SCHRÖDINGER: So son, theoretically your cat is neither dead or al–
WIFE: Tell him.
SCHRÖDINGER: Your cat’s dead.
Me: why don’t I have a gf
Him: have you tried asking someone
Me: no
Him: like her. Ask her.
Me [shyly, to her]: why don’t I have a gf
Fun thing to say to your neighbors on the first meeting: I love the way your hair smells when you’re sleeping.
Instead of butterfly kisses, I give you moth kisses.
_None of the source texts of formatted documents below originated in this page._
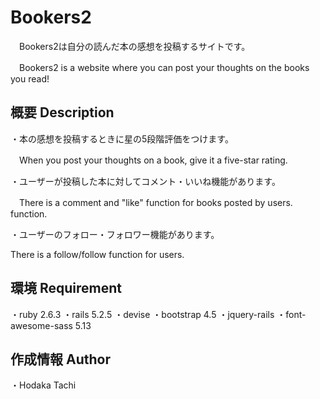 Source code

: # Bookers2

　Bookers2は自分の読んだ本の感想を投稿するサイトです。

　Bookers2 is a website where you can post your thoughts on the books you read!

## 概要 Description

・本の感想を投稿するときに星の5段階評価をつけます。

　When you post your thoughts on a book, give it a five-star rating.

・ユーザーが投稿した本に対してコメント・いいね機能があります。

　There is a comment and "like" function for books posted by users. function.

・ユーザーのフォロー・フォロワー機能があります。

There is a follow/follow function for users.

## 環境 Requirement

・ruby 2.6.3
・rails 5.2.5
・devise
・bootstrap 4.5
・jquery-rails
・font-awesome-sass 5.13
## 作成情報 Author

・Hodaka Tachi
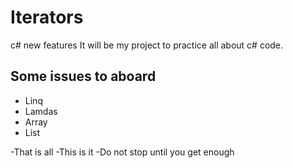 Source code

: # Iterators
c# new features 
It will be my project to practice all about c# code.

## Some issues to aboard
- Linq
- Lamdas
- Array
- List

-That is all
-This is it
-Do not stop until you get enough
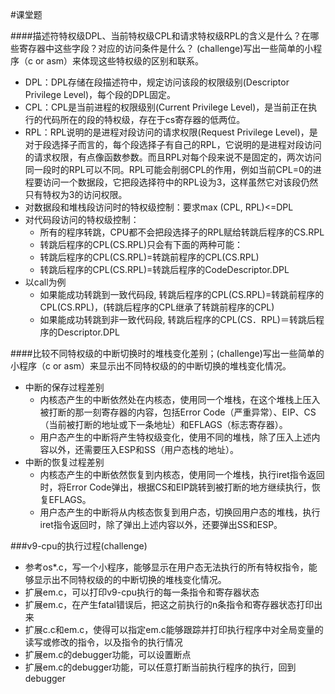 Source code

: #课堂题

####描述符特权级DPL、当前特权级CPL和请求特权级RPL的含义是什么？在哪些寄存器中这些字段？对应的访问条件是什么？ (challenge)写出一些简单的小程序（c or asm）来体现这些特权级的区别和联系。
- DPL：DPL存储在段描述符中，规定访问该段的权限级别(Descriptor Privilege Level)，每个段的DPL固定。
- CPL：CPL是当前进程的权限级别(Current Privilege Level)，是当前正在执行的代码所在的段的特权级，存在于cs寄存器的低两位。
- RPL：RPL说明的是进程对段访问的请求权限(Request Privilege Level)，是对于段选择子而言的，每个段选择子有自己的RPL，它说明的是进程对段访问的请求权限，有点像函数参数。而且RPL对每个段来说不是固定的，两次访问同一段时的RPL可以不同。RPL可能会削弱CPL的作用，例如当前CPL=0的进程要访问一个数据段，它把段选择符中的RPL设为3，这样虽然它对该段仍然只有特权为3的访问权限。
- 对数据段和堆栈段访问时的特权级控制：要求max (CPL, RPL)<=DPL
- 对代码段访问的特权级控制：
	- 所有的程序转跳，CPU都不会把段选择子的RPL赋给转跳后程序的CS.RPL
	- 转跳后程序的CPL(CS.RPL)只会有下面的两种可能：
	- 转跳后程序的CPL(CS.RPL)=转跳前程序的CPL(CS.RPL) 
	- 转跳后程序的CPL(CS.RPL)=转跳后程序的CodeDescriptor.DPL
- 以call为例
	- 如果能成功转跳到一致代码段, 转跳后程序的CPL(CS.RPL)=转跳前程序的CPL(CS.RPL)，(转跳后程序的CPL继承了转跳前程序的CPL)
	- 如果能成功转跳到非一致代码段, 转跳后程序的CPL(CS．RPL)＝转跳后程序的Descriptor.DPL

####比较不同特权级的中断切换时的堆栈变化差别；(challenge)写出一些简单的小程序（c or asm）来显示出不同特权级的的中断切换的堆栈变化情况。

- 中断的保存过程差别
	- 内核态产生的中断依然处在内核态，使用同一个堆栈，在这个堆栈上压入被打断的那一刻寄存器的内容，包括Error Code（严重异常）、EIP、CS（当前被打断的地址或下一条地址）和EFLAGS（标志寄存器）。
	- 用户态产生的中断将产生特权级变化，使用不同的堆栈，除了压入上述内容以外，还需要压入ESP和SS（用户态栈的地址）。
- 中断的恢复过程差别
	- 内核态产生的中断依然恢复到内核态，使用同一个堆栈，执行iret指令返回时，将Error Code弹出，根据CS和EIP跳转到被打断的地方继续执行，恢复EFLAGS。
	- 用户态产生的中断将从内核态恢复到用户态，切换回用户态的堆栈，执行iret指令返回时，除了弹出上述内容以外，还要弹出SS和ESP。

###v9-cpu的执行过程(challenge)
- 参考os*.c，写一个小程序，能够显示在用户态无法执行的所有特权指令，能够显示出不同特权级的的中断切换的堆栈变化情况。
- 扩展em.c，可以打印v9-cpu执行的每一条指令和寄存器状态
- 扩展em.c，在产生fatal错误后，把这之前执行的n条指令和寄存器状态打印出来
- 扩展c.c和em.c，使得可以指定em.c能够跟踪并打印执行程序中对全局变量的读写或修改的指令，以及指令的执行情况
- 扩展em.c的debugger功能，可以设置断点
- 扩展em.c的debugger功能，可以任意打断当前执行程序的执行，回到debugger

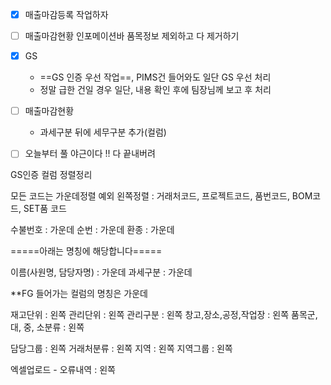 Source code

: - [x] 매출마감등록 작업하자 
- [ ] 매출마감현황 인포메이션바 품목정보 제외하고 다 제거하기
- [x] GS 
	- ==GS 인증 우선 작업==, PIMS건 들어와도 일단 GS 우선 처리 
	- 정말 급한 건일 경우 일단, 내용 확인 후에 팀장님께 보고 후 처리  
- [ ]  매출마감현황
	- 과세구분 뒤에 세무구분 추가(컬럼)
- [ ] 오늘부터 풀 야근이다 !! 다 끝내버려 



GS인증 컬럼 정렬정리

모든 코드는 가운데정렬
예외 왼쪽정렬 : 거래처코드, 프로젝트코드, 품번코드, BOM코드, SET품 코드

수불번호 : 가운데
순번 : 가운데
환종 : 가운데

=====아래는 명칭에 해당합니다=====

이름(사원명, 담당자명) : 가운데
과세구분 : 가운데

**FG 들어가는 컬럼의 명칭은 가운데

재고단위 : 왼쪽
관리단위 : 왼쪽
관리구분 : 왼쪽
창고,장소,공정,작업장 : 왼쪽
품목군, 대, 중, 소분류 : 왼쪽

담당그룹 : 왼쪽
거래처분류 : 왼쪽
지역 : 왼쪽
지역그룹 : 왼쪽

엑셀업로드 - 오류내역 : 왼쪽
They’re crazy, frantic, all over the place- and quite honestly, you’re terrified.
Three seasons into Game of Thrones, and I still can’t figure out why all the characters are named after psychiatric meds.
*died in your arms tonight*
*stuffed in your trunk tomorrow*
*buried in the woods the day after that*
*builds a fort out of paper towel packages at store*
*coerces other customers to bring me cheese samples in exchange for fort privileges*
I woke up at 3 am this morning to the sound of my burglar alarm
“Time to go out and rob some people!” I said
gandalf: shadowfax, show us the meaning of haste
shadowfax: *holds up a dictionary with its front hooves* I can’t read
the eldest child I nanny (she’s 5) has a game where she sits us all in a circle and gives us each a coin with a sticker on one. anyways if we flip our coin and it lands sticker-side-up we have to touch the dead bee she keeps under her bed in a tupperware.
SANTA: *sees presents under Christmas tree already* what the? someone beat me to it
[a light glows in the corner]
ALEXA: what’s the matter, old sprite, not in your… prime?